And if you should, let's say, win the whole shebang, then the 10K buy-in will not be deducted as a loss. Instead, you'll pay taxes on the 10 grand that you won, but subtract it from your session winnings of $2 trillion (or whatever the Championship ends up paying this year), to get your net winnings for your July session ($2 trillion - $10,000.00). Adding all three together and subtracting your initial investment, you get your 2005 poker winnings, which goes on line 21:
$1,999,999,990,000.00 + $10,000.00 + $1,000.00 (travel expenses) + $1,000.00 (spending money) - $80.00= $2,000,000,001,920.00. Now, if your gambling losses for the year exceed the standard deduction, you will itemize your deductions and subtract those losses on schedule A.
A couple of caveats. First, nothing that I've written in this article applies to pros. If you are a professional gambler in the eyes of the IRS, there is a whole different set of rules that applies. Some of these are good, some bad. (You can deduct travel expenses, for example, but you have to pay 15% self-employment tax.) And it's not as simple as just saying you're a pro because you make money at poker. The IRS is very stingy about handing out professional status to part-time players, for obvious reasons (they can't take as much of a rake).
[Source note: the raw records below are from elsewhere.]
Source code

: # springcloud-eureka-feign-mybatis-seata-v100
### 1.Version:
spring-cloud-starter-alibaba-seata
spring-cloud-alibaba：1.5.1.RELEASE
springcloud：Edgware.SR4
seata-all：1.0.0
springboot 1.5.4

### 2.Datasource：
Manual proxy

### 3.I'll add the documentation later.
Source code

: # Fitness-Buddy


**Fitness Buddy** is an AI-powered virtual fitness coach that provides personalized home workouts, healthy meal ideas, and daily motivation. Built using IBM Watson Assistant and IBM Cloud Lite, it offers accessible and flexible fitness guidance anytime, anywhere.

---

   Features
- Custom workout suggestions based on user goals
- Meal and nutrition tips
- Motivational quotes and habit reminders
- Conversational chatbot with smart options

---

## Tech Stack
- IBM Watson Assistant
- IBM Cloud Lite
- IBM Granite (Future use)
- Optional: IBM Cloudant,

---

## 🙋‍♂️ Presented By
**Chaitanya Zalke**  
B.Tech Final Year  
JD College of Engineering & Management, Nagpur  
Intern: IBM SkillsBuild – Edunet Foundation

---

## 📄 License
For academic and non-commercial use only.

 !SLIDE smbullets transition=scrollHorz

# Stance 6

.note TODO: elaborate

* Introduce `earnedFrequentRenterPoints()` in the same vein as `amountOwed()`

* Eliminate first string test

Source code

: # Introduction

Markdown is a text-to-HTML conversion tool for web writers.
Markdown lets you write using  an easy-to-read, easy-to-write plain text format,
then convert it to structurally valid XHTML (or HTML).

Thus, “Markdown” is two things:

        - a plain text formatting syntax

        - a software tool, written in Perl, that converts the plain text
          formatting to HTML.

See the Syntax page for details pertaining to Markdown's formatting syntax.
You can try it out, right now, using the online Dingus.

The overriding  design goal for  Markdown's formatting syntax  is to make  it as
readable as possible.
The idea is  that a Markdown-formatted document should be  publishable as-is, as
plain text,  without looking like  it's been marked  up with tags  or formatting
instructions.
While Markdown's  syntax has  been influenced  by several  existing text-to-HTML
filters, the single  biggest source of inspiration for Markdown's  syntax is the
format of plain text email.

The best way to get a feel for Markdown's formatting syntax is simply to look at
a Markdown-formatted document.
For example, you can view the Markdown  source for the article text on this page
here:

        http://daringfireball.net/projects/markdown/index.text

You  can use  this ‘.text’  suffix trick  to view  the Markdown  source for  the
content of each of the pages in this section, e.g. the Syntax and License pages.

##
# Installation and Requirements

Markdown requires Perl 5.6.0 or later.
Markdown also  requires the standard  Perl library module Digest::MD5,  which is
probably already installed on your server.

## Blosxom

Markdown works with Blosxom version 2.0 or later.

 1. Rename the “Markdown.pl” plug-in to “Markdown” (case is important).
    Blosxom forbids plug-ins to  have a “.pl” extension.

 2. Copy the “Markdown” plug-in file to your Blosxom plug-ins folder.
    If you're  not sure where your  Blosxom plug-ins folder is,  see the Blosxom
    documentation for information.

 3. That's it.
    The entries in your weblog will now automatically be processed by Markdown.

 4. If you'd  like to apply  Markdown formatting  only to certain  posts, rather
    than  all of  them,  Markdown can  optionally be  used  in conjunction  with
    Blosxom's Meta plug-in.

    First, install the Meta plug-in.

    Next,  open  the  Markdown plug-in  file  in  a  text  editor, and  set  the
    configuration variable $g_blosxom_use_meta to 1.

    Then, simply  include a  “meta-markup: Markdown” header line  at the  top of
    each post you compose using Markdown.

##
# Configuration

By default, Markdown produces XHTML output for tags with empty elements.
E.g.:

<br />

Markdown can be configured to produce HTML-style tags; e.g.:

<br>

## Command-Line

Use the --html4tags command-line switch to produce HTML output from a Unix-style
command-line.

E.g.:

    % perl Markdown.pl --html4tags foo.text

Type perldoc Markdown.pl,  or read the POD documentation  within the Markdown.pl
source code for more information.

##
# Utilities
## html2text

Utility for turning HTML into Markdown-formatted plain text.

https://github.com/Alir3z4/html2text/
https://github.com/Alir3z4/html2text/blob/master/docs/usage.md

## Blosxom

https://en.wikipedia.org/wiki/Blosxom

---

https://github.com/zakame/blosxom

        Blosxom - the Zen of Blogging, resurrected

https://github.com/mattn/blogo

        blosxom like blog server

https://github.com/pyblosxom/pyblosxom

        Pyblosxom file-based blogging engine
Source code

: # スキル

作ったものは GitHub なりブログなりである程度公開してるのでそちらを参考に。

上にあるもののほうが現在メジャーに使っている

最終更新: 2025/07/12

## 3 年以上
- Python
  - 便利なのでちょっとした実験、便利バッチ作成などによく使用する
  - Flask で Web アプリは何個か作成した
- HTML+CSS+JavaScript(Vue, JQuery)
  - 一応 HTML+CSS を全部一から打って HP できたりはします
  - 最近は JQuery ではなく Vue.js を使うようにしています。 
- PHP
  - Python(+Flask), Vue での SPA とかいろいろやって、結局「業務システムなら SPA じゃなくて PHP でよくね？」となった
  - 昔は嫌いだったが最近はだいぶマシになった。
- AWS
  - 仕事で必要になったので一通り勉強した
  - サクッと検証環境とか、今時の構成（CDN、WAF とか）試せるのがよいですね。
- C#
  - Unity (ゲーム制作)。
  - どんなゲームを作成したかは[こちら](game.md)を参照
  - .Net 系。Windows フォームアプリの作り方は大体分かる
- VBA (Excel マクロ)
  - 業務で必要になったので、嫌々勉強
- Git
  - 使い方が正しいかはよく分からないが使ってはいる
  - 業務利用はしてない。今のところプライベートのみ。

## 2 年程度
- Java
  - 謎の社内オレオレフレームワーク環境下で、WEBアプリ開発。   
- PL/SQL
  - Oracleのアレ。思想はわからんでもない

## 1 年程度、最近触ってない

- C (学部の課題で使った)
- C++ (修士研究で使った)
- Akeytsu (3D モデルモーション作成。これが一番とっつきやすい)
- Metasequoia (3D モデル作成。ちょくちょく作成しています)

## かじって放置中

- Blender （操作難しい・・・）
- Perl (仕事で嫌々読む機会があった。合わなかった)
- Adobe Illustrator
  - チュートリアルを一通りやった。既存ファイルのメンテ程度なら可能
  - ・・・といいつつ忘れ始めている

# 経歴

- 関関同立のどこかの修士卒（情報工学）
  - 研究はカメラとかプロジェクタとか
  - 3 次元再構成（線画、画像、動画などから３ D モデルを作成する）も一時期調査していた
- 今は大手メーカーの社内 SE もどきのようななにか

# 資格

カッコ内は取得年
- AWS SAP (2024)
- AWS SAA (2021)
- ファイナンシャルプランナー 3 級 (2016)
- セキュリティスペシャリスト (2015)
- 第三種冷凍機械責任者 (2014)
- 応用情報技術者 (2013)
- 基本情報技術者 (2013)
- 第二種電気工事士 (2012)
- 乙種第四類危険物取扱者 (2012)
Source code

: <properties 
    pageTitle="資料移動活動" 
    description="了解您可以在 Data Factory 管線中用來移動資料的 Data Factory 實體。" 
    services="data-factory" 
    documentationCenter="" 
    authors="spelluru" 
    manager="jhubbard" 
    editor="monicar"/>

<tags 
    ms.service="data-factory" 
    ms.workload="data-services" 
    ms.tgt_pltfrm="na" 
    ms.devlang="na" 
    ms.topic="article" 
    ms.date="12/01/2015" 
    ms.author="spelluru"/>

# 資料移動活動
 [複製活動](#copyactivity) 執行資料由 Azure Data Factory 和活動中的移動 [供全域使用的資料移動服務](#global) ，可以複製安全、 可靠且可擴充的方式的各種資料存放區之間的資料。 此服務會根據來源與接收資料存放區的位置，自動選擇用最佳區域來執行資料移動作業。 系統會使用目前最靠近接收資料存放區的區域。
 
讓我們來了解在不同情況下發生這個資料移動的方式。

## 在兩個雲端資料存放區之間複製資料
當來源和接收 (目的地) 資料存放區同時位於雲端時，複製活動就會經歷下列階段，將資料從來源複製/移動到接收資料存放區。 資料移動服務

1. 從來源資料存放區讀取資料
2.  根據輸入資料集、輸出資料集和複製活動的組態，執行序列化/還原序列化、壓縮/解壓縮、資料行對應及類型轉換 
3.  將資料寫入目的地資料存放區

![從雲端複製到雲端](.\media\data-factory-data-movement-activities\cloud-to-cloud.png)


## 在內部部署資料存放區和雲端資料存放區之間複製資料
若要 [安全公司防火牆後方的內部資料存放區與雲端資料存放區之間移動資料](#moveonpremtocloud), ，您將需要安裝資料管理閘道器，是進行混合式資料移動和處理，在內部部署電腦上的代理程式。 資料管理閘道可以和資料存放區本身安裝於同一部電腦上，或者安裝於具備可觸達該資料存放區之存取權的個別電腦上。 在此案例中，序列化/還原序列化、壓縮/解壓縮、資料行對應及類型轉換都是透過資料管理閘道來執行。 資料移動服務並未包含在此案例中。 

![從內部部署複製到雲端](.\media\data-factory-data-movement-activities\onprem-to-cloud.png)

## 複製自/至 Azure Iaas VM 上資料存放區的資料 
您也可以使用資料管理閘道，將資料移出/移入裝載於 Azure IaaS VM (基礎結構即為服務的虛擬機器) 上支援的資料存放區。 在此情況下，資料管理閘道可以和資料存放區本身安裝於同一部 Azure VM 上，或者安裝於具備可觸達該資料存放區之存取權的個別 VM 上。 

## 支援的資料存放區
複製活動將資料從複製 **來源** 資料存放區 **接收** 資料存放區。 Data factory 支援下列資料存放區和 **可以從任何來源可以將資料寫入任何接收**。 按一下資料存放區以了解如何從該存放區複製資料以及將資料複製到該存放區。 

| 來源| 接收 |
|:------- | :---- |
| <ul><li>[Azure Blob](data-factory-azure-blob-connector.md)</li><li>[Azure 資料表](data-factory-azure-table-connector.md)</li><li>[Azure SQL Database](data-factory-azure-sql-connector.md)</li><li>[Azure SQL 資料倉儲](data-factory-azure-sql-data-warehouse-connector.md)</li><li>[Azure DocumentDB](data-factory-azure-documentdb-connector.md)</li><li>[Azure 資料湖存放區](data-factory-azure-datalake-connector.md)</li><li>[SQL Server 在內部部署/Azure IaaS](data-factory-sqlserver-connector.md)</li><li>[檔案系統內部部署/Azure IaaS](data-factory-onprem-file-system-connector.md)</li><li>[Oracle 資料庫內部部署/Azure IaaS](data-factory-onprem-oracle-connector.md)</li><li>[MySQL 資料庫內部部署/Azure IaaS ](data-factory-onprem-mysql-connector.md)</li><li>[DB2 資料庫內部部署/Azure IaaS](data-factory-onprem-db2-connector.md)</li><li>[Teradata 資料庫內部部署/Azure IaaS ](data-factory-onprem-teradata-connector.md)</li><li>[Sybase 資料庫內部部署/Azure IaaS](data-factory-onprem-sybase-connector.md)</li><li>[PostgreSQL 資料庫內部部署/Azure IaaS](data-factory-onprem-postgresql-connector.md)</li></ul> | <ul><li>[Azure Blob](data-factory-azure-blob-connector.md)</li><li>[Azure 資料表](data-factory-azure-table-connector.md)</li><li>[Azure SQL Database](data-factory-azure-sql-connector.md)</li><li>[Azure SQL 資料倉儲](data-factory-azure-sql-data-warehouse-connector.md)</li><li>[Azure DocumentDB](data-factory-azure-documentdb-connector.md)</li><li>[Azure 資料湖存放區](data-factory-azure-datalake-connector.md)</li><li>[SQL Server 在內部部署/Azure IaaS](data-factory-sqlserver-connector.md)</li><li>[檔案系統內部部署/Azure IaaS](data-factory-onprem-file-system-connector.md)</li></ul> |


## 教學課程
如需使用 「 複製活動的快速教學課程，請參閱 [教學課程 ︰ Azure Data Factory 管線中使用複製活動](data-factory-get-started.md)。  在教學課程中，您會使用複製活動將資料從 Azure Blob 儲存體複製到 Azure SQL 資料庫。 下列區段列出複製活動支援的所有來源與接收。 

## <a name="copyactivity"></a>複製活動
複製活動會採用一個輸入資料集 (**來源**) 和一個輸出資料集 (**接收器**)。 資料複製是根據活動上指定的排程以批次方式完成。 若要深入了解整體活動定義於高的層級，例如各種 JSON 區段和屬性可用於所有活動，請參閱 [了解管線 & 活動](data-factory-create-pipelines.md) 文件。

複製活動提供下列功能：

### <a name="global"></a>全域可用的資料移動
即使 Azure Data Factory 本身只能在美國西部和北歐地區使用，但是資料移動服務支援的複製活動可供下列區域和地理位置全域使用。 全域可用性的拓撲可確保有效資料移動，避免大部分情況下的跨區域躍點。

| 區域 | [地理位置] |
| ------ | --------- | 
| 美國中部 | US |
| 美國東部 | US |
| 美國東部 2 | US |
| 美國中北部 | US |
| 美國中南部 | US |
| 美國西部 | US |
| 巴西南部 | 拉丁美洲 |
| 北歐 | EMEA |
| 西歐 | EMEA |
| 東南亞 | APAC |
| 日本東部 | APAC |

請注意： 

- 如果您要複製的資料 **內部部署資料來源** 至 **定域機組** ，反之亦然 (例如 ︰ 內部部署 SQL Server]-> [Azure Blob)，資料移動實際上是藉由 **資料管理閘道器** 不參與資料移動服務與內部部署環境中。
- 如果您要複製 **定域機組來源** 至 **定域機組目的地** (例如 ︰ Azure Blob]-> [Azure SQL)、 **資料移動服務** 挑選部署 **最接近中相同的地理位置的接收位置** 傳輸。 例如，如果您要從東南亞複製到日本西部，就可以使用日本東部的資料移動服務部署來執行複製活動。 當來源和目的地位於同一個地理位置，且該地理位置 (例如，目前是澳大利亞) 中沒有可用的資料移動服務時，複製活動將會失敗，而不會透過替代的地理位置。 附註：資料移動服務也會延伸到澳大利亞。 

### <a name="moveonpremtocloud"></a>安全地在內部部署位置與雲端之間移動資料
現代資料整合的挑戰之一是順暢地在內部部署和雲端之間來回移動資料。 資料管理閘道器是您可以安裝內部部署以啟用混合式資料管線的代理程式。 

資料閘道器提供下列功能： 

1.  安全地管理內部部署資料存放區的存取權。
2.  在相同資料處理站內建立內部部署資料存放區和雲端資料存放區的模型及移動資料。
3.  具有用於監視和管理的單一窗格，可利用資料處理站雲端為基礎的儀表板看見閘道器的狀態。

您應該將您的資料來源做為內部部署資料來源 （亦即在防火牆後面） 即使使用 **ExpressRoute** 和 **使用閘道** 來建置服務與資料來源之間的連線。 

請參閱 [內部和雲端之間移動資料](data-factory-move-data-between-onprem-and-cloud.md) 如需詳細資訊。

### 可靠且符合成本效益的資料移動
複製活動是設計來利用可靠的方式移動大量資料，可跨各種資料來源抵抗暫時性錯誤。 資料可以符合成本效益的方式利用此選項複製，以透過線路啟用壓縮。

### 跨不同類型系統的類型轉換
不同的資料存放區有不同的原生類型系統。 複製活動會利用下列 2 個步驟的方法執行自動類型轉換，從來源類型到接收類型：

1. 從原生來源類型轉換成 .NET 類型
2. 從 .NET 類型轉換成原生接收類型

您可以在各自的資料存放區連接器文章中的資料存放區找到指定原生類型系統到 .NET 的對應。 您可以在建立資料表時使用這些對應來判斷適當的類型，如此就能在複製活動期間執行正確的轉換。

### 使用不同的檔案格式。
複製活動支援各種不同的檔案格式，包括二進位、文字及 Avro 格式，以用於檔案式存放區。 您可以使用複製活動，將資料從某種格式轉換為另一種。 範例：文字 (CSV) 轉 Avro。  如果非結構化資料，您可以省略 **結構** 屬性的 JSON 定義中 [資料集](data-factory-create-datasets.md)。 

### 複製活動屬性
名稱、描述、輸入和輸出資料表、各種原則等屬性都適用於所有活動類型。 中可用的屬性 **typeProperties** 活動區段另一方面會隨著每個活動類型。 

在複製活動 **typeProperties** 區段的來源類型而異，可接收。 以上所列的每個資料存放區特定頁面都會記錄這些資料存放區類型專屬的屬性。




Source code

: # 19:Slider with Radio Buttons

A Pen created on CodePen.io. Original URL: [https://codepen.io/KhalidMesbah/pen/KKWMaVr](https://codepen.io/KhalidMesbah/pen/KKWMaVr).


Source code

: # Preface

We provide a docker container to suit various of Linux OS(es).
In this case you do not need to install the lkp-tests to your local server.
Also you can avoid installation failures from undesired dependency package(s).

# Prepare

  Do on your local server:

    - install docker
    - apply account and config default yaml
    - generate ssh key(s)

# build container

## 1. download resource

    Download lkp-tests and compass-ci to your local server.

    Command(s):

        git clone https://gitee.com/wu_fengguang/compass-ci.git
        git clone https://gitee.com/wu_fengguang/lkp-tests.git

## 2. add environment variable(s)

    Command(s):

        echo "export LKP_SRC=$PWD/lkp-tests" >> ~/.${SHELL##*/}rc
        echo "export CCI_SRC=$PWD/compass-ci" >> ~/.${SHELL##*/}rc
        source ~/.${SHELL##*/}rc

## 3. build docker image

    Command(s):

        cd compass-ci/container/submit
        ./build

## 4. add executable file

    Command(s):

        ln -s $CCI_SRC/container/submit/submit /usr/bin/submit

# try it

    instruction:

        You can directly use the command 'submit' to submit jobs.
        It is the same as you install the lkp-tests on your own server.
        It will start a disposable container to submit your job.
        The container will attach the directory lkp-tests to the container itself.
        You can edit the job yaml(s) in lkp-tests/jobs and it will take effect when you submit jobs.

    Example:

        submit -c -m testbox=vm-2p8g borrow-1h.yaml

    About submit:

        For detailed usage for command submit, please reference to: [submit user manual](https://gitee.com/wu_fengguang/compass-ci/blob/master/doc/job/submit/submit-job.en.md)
Second, if you are one of those unlucky people who won a satellite in one tax year and lost the tournament in a separate tax year, it's not hopeless. I would recommend that you consult a tax professional (either a CPA or a tax attorney with experience in this area) and try to determine whether you can make a plausible argument that the money was not income to you until the time it was paid into to the tournament cage on your behalf. If the money was sent to you directly in the earlier tax year, this argument is not even colorable. But if it was paid to the cage at the time of the tournament, and you would not have been allowed to cash it out earlier, nor transfer your win, you probably have a decent shot at deducting the loss.
As always:
DISCLAIMER:
John Fahle is an attorney licensed to practice law in Texas and various federal United States Courts. His general advice given in this column is neither intended as the practice of law in other jurisdictions, nor as a solicitation of clients in any particular case. The views expressed by Mr. Fahle in this column are intended as general information, and are general answers to specific questions. Such statements are intended only to make the reader aware of possible issues that could be involved in any given legal situation. Laws vary from jurisdiction to jurisdiction, and the application of any law is heavily dependent on the facts of a specific case. Therefore, you should not rely on the statements made in this column as legal advice in your own situation, but should instead seek out qualified legal counsel licensed in your jurisdiction, who can address the specific facts of your situation, and apply the specific laws of your jurisdiction. If you need a referral to a competent lawyer in your jurisdiction, you may contact John Fahle at [email protected], or by telephone at 210.212.7272.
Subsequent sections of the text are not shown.